Reese Kaplan -- The Mets Have Had Plenty of Bad Acquisitions


One could seemingly author a rather thick tome regarding the players the Mets have acquired in their quest to win ballgames and put more people into the seats at the ballpark, increase their market share in broadcast media and to win some of the local headlines back from their crosstown rivals in the Bronx.  Sometimes things work out well (such as the Friday piece on Bartolo Colon).  Other times, well, not so much.

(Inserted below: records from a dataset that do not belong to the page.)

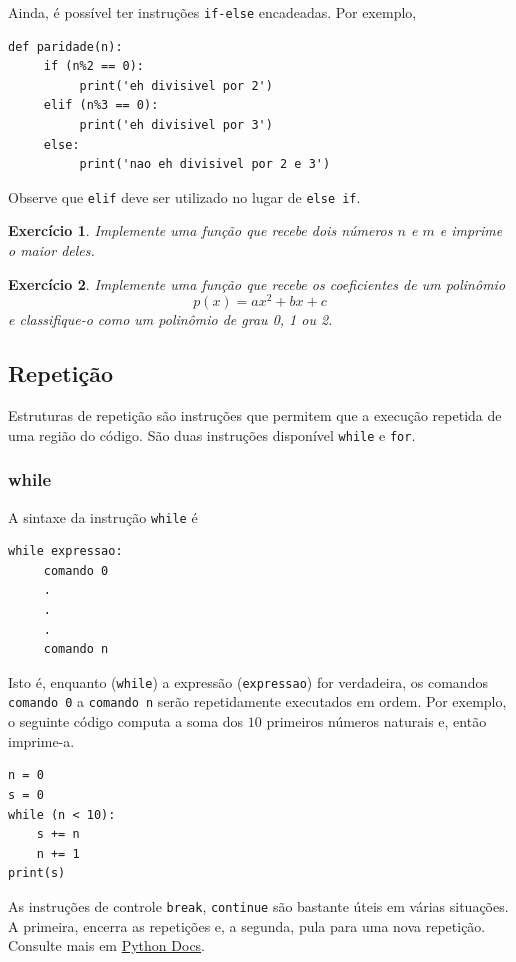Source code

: \documentclass[12pt]{article}
\newtheorem{exr}{Exercício}[section]
\begin{document}
Ainda, é possível ter instruções \lstinline+if-else+ encadeadas. Por exemplo,
\begin{lstlisting}
def paridade(n):
     if (n%2 == 0):
          print('eh divisivel por 2')
     elif (n%3 == 0):
          print('eh divisivel por 3')
     else:
          print('nao eh divisivel por 2 e 3')    
\end{lstlisting}
Observe que \lstinline+elif+ deve ser utilizado no lugar de \lstinline+else if+.

\begin{exr}
  Implemente uma função que recebe dois números $n$ e $m$ e imprime o maior deles.
\end{exr}

\begin{exr}
  Implemente uma função que recebe os coeficientes de um polinômio
  \begin{equation}
    p(x) = ax^2 + bx + c
  \end{equation}
  e classifique-o como um polinômio de grau 0, 1 ou 2.
\end{exr}

\subsection{Repetição}

Estruturas de repetição são instruções que permitem que a execução repetida de uma região do código. São duas instruções disponível \lstinline+while+ e \lstinline+for+.

\subsubsection{while}

A sintaxe da instrução \lstinline+while+ é
\begin{lstlisting}
while expressao:
     comando 0
     .
     .
     .
     comando n
\end{lstlisting}
Isto é, enquanto (\lstinline+while+) a expressão (\lstinline+expressao+) for verdadeira, os comandos \lstinline+comando 0+ a \lstinline+comando n+ serão repetidamente executados em ordem. Por exemplo, o seguinte código computa a soma dos $10$ primeiros números naturais e, então imprime-a.
\begin{lstlisting}
n = 0
s = 0
while (n < 10):
    s += n
    n += 1
print(s)
\end{lstlisting}

\begin{obs}
  As instruções de controle \lstinline+break+, \lstinline+continue+ são bastante úteis em várias situações. A primeira, encerra as repetições e, a segunda, pula para uma nova repetição. Consulte mais em \href{https://docs.python.org/3/tutorial/controlflow.html\#break-and-continue-statements-and-else-clauses-on-loops}{Python Docs}.
\end{obs}
\end{document}
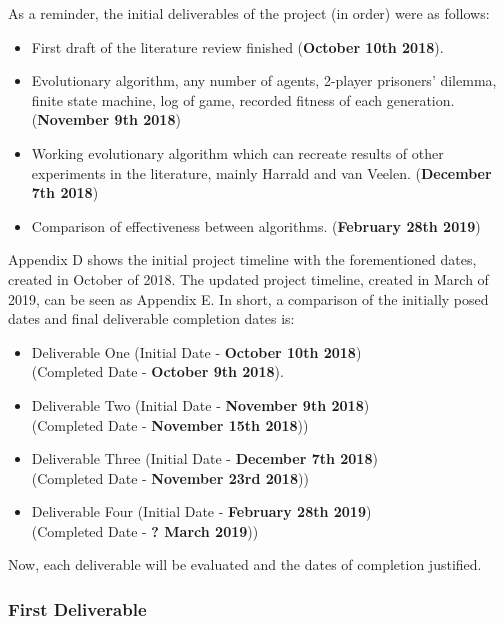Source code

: \documentclass[12pt,a4paper]{article}
\begin{document}
As a reminder, the initial deliverables of the project (in order) were as follows: 

\begin{itemize}
  \item First draft of the literature review finished (\textbf{October 10th 2018}).
  \item Evolutionary algorithm, any number of agents, 2-player prisoners' dilemma, finite state machine, log of game, recorded fitness of each generation. (\textbf{November 9th 2018})
  \item Working evolutionary algorithm which can recreate results of other experiments in the literature, mainly Harrald and van Veelen. (\textbf{December 7th 2018})
  \item Comparison of effectiveness between algorithms. (\textbf{February 28th 2019}) \\
\end{itemize}

Appendix D shows the initial project timeline with the forementioned dates, created in October of 2018. The updated project timeline, created in March of 2019, can be seen as Appendix E. In short, a comparison of the initially posed dates and final deliverable completion dates is: \\

\begin{itemize}
  \item Deliverable One (Initial Date - \textbf{October 10th 2018}) \\ (Completed Date - \textbf{October 9th 2018}).
  \item Deliverable Two (Initial Date - \textbf{November 9th 2018}) \\ (Completed Date - \textbf{November 15th 2018}))
  \item Deliverable Three (Initial Date - \textbf{December 7th 2018}) \\ (Completed Date - \textbf{November 23rd 2018}))
  \item Deliverable Four (Initial Date - \textbf{February 28th 2019}) \\ (Completed Date - \textbf{? March 2019})) \\
\end{itemize}

Now, each deliverable will be evaluated and the dates of completion justified.

\subsubsection{First Deliverable}
\end{document}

Today rather than looking at list of who the Mets gave away in ill fated trades, but instead looking at the new faces to walk through the clubhouse door and don the orange and blue as a member of the Mets. The arrival of J.D. Martinez likely triggered this line of thinking and we certainly hope he enters the much smaller win column than the staggering long collection of people who simply did not perform as expected.

Ask any Mets fan who was the worst acquisition the team ever made and super nice guy but totally ineffectual Jason Bay would very likely head that list.  There is no point in reiterating how much he cost nor whose jobs he took by continuing to play to justify the bad contract.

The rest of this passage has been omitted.